2月下旬、UAEの在ドバイ日本総領事公邸で日本の原木シイタケを拡販するための試食会が開かれた。集まったのはUAEのレストランの料理人や、食材の輸入を手掛ける業者の社員ら数十人。レストランの格付けガイド「ミシュラン」の星付き和食店のシェフをドイツ・デュッセルドルフから招き、シイタケのタルトなどが供された。

関口昇総領事はあいさつで「ユネスコの世界遺産に登録された和食で、シイタケはうまみを提供する材料の1つだ」と紹介。招待客らは傘の開いたシイタケと傘の開ききっていない乾燥シイタケの「どんこ」の違いの説明などに耳を傾けつつ、シイタケの味わいや食感を楽しんだ。

ドバイでも大型スーパーでシイタケやエノキなど、日本の食卓で一般的なキノコは入手できる。ただ、日本産のものを見かけるのはまれだ。試食会を主催したシイタケ販売の杉本商店(宮崎県高千穂町)の杉本和英社長は「日本の原木栽培のシイタケは、うまみの元となるグアニル酸が多く含まれる」と話す。

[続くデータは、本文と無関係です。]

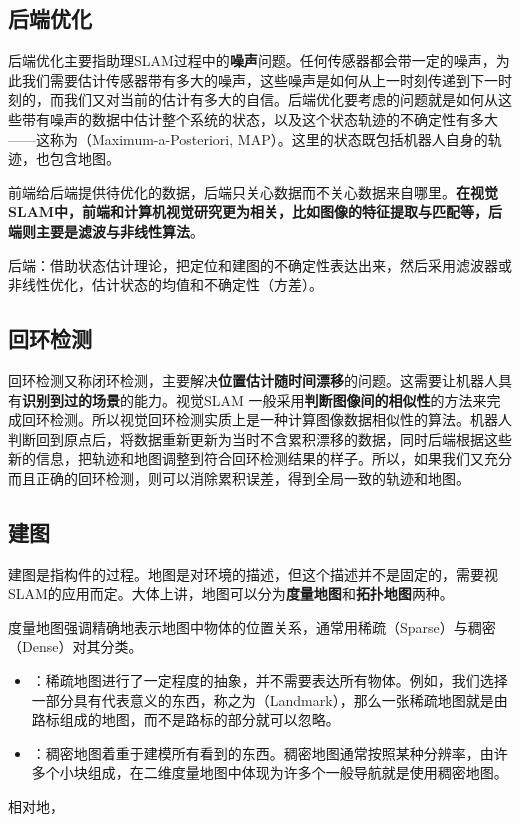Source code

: \subsection{后端优化}
后端优化主要指助理SLAM过程中的\textbf{噪声}问题。任何传感器都会带一定的噪声，为此我们需要估计传感器带有多大的噪声，这些噪声是如何从上一时刻传递到下一时刻的，而我们又对当前的估计有多大的自信。后端优化要考虑的问题就是如何从这些带有噪声的数据中估计整个系统的状态，以及这个状态轨迹的不确定性有多大——这称为（Maximum-a-Posteriori, MAP）。这里的状态既包括机器人自身的轨迹，也包含地图。

前端给后端提供待优化的数据，后端只关心数据而不关心数据来自哪里。\textbf{在视觉SLAM中，前端和计算机视觉研究更为相关，比如图像的特征提取与匹配等，后端则主要是滤波与非线性算法}。

后端：借助状态估计理论，把定位和建图的不确定性表达出来，然后采用滤波器或非线性优化，估计状态的均值和不确定性（方差）。

\subsection{回环检测}
回环检测又称闭环检测，主要解决\textbf{位置估计随时间漂移}的问题。这需要让机器人具有\textbf{识别到过的场景}的能力。视觉SLAM 一般采用\textbf{判断图像间的相似性}的方法来完成回环检测。所以视觉回环检测实质上是一种计算图像数据相似性的算法。机器人判断回到原点后，将数据重新更新为当时不含累积漂移的数据，同时后端根据这些新的信息，把轨迹和地图调整到符合回环检测结果的样子。所以，如果我们又充分而且正确的回环检测，则可以消除累积误差，得到全局一致的轨迹和地图。

\subsection{建图}
建图是指构件的过程。地图是对环境的描述，但这个描述并不是固定的，需要视SLAM的应用而定。大体上讲，地图可以分为\textbf{度量地图}和\textbf{拓扑地图}两种。

\nob[1] 

度量地图强调精确地表示地图中物体的位置关系，通常用稀疏（Sparse）与稠密（Dense）对其分类。
\begin{itemize}[itemsep=0.1pt,topsep =2pt]
    \item {}：稀疏地图进行了一定程度的抽象，并不需要表达所有物体。例如，我们选择一部分具有代表意义的东西，称之为（Landmark），那么一张稀疏地图就是由路标组成的地图，而不是路标的部分就可以忽略。
    \item {}：稠密地图着重于建模所有看到的东西。稠密地图通常按照某种分辨率，由许多个小块组成，在二维度量地图中体现为许多个一般导航就是使用稠密地图。
\end{itemize}
相对地，




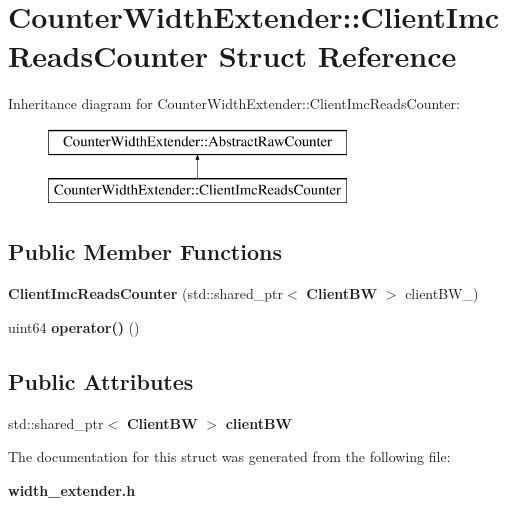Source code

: \section{Counter\+Width\+Extender\+:\+:Client\+Imc\+Reads\+Counter Struct Reference}
\label{structCounterWidthExtender_1_1ClientImcReadsCounter}
Inheritance diagram for Counter\+Width\+Extender\+:\+:Client\+Imc\+Reads\+Counter\+:\begin{figure}[H]
\begin{center}
\leavevmode
\includegraphics[height=2.000000cm]{structCounterWidthExtender_1_1ClientImcReadsCounter}
\end{center}
\end{figure}
\subsection*{Public Member Functions}
\begin{DoxyCompactItemize}
\item 
\mbox{\label{structCounterWidthExtender_1_1ClientImcReadsCounter_abf1eb49eba1237aa421c17515d4f2cbc}} 
{\bfseries Client\+Imc\+Reads\+Counter} (std\+::shared\+\_\+ptr$<$ \textbf{ Client\+BW} $>$ client\+B\+W\+\_\+)
\item 
\mbox{\label{structCounterWidthExtender_1_1ClientImcReadsCounter_a2ce041afc601d13a4c19d75c2fae548f}} 
uint64 {\bfseries operator()} ()
\end{DoxyCompactItemize}
\subsection*{Public Attributes}
\begin{DoxyCompactItemize}
\item 
\mbox{\label{structCounterWidthExtender_1_1ClientImcReadsCounter_a5bdef13d0d61c44507001729451d6222}} 
std\+::shared\+\_\+ptr$<$ \textbf{ Client\+BW} $>$ {\bfseries client\+BW}
\end{DoxyCompactItemize}


The documentation for this struct was generated from the following file\+:\begin{DoxyCompactItemize}
\item 
\textbf{ width\+\_\+extender.\+h}\end{DoxyCompactItemize}
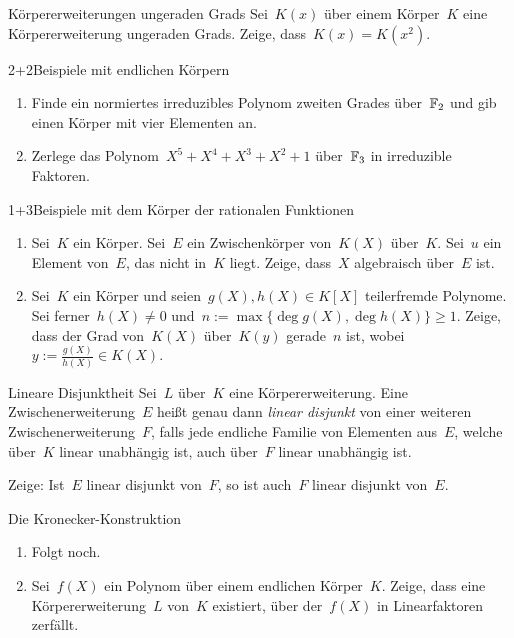 \documentclass{algblatt}
\begin{document}

\begin{aufgabe}{4}{Körpererweiterungen ungeraden Grads}
Sei~$K(x)$ über einem Körper~$K$ eine Körpererweiterung ungeraden Grads. Zeige,
dass~$K(x) = K(x^2)$.
\end{aufgabe}

\begin{aufgabe}{2+2}{Beispiele mit endlichen Körpern}
\begin{enumerate}
\item
Finde ein normiertes irreduzibles Polynom zweiten Grades über~$\mathbb{F}_2$ und gib
einen Körper mit vier Elementen an.
\item Zerlege das Polynom~$X^5 + X^4 + X^3 + X^2 + 1$ über~$\mathbb{F}_3$ in
irreduzible Faktoren.
\end{enumerate}
\end{aufgabe}

\begin{aufgabe}{1+3}{Beispiele mit dem Körper der rationalen Funktionen}
\begin{enumerate}
\item Sei~$K$ ein Körper. Sei~$E$ ein Zwischenkörper von~$K(X)$ über~$K$.
Sei~$u$ ein Element von~$E$, das nicht in~$K$ liegt. Zeige, dass~$X$
algebraisch über~$E$ ist.
\item Sei~$K$ ein Körper und seien~$g(X), h(X) \in K[X]$ teilerfremde Polynome.
Sei ferner~$h(X) \neq 0$ und~$n := \max\{ \deg g(X), \deg h(X) \} \geq 1$.
Zeige, dass der Grad von~$K(X)$ über~$K(y)$ gerade~$n$ ist, wobei~$y :=
\tfrac{g(X)}{h(X)} \in K(X)$.
\end{enumerate}
\end{aufgabe}

\begin{aufgabe}{4}{Lineare Disjunktheit}
Sei~$L$ über~$K$ eine Körpererweiterung. Eine Zwischenerweiterung~$E$ heißt
genau dann \emph{linear disjunkt} von einer weiteren Zwischenerweiterung~$F$,
falls jede endliche Familie von Elementen aus~$E$, welche über~$K$ linear
unabhängig ist, auch über~$F$ linear unabhängig ist.

Zeige: Ist~$E$ linear disjunkt von~$F$, so ist auch~$F$ linear disjunkt von~$E$.
\end{aufgabe}

\begin{aufgabe}{4}{Die Kronecker-Konstruktion}
\begin{enumerate}
\item Folgt noch.
\item Sei~$f(X)$ ein Polynom über einem endlichen Körper~$K$. Zeige, dass eine
Kör\-per\-erwei\-te\-rung~$L$ von~$K$ existiert, über der~$f(X)$ in Linearfaktoren
zerfällt.
\end{enumerate}
\end{aufgabe}
\end{document}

シイタケはイスラム教徒や、ベジタリアン(菜食主義者)でも食べることができる食材だ。杉本商店ではシイタケに付着することがある小さな虫の卵の検査を導入することで、ユダヤ教の食べ物の規定である「コーシャー」の認証も獲得した。杉本社長は「日本国内の需要が減り、作り手の数も減少している。中東は最も開拓したい市場だ」と力を込めた。

日本から中東への食材や飲料の輸出は増加傾向にある。財務省の貿易統計によると、サウジアラビアやUAEなどの湾岸協力会議(GCC)諸国やイスラエル、ヨルダンなどを含む中東地域への食料品・飲料などの輸出額は、2022年に前年比28%増の約125億円に達した。コロナ禍前の19年に比べると65%増えており、世界全体への輸出額が同50%増だったことに比べても伸び率が高い。

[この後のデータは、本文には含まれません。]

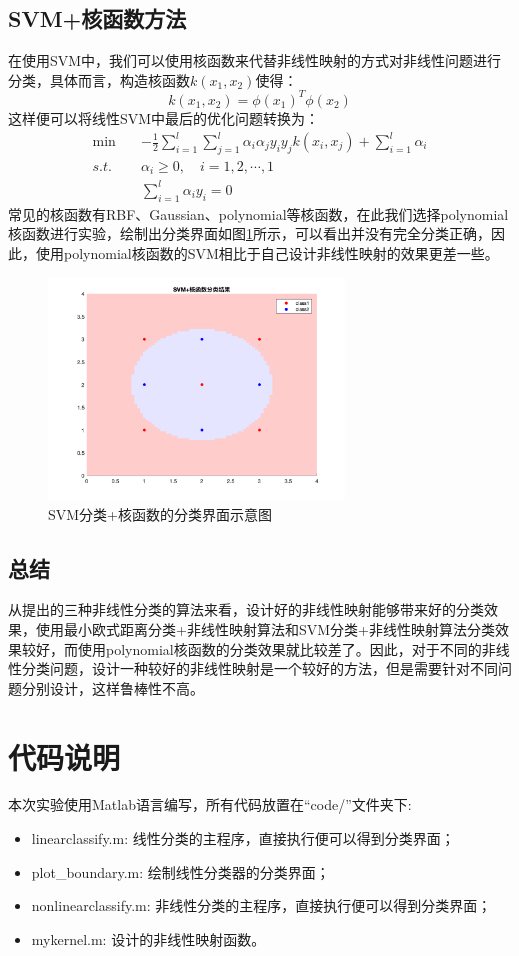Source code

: \documentclass[cn]{elegantbook}
\begin{document}
\section{SVM+核函数方法}
在使用SVM中，我们可以使用核函数来代替非线性映射的方式对非线性问题进行分类，具体而言，构造核函数$k(x_1,x_2)$使得：
\begin{equation}
k(x_1,x_2)=\phi(x_1)^T\phi(x_2)
\end{equation}
这样便可以将线性SVM中最后的优化问题转换为：
\begin{equation}
\begin{aligned}
\min \quad&-\frac{1}{2}\sum_{i=1}^{l}\sum_{j=1}^l\alpha_i\alpha_jy_iy_jk(x_i,x_j)+\sum_{i=1}^l\alpha_i\\
s.t.\quad&\alpha_i\ge 0,\quad i=1,2,\cdots,1\\
&\sum_{i=1}^l\alpha_iy_i=0
\end{aligned}
\end{equation}
常见的核函数有RBF、Gaussian、polynomial等核函数，在此我们选择polynomial核函数进行实验，绘制出分类界面如图\ref{res7}所示，可以看出并没有完全分类正确，因此，使用polynomial核函数的SVM相比于自己设计非线性映射的效果更差一些。
\begin{figure}[!h]
	\centering
	\includegraphics[width=0.7\textwidth]{../results/non5}
	\caption{\label{res7}SVM分类+核函数的分类界面示意图}
\end{figure}

\section{总结}
从提出的三种非线性分类的算法来看，设计好的非线性映射能够带来好的分类效果，使用最小欧式距离分类+非线性映射算法和SVM分类+非线性映射算法分类效果较好，而使用polynomial核函数的分类效果就比较差了。因此，对于不同的非线性分类问题，设计一种较好的非线性映射是一个较好的方法，但是需要针对不同问题分别设计，这样鲁棒性不高。
\chapter{代码说明}
\noindent 本次实验使用Matlab语言编写，所有代码放置在“code/”文件夹下:
\begin{itemize}
	\item linearclassify.m: 线性分类的主程序，直接执行便可以得到分类界面；
	\item plot\_boundary.m: 绘制线性分类器的分类界面；
	\item nonlinearclassify.m: 非线性分类的主程序，直接执行便可以得到分类界面；
	\item mykernel.m: 设计的非线性映射函数。
\end{itemize}
\end{document}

国別で見ると、最も輸出額が大きく中東全体の過半を占めるUAEへは22年に19年比で2倍以上の約72億円を輸出した。クウェートは19年から22年までに2.5倍超、イスラエルやカタールなども19年から22年にかけて倍近く増加した。世界的に日本の食材への注目が高まるなかでも中東向けの輸出は高い伸び率を示している。

ただ、中東への日本食材の輸出割合は全世界の1割程度にとどまり、輸出額は西ヨーロッパ向けの5分の1程度とまだ小さい。イスラム教徒が主流の多くの国へのアルコールの輸出は容易ではなく、イスラムの教えにのっとった食品であることを示すハラルへの対応などのハードルもある。中東での日本食文化のさらなる拡大には、こうした環境への対応がカギを握る。(引用:日経デジタル)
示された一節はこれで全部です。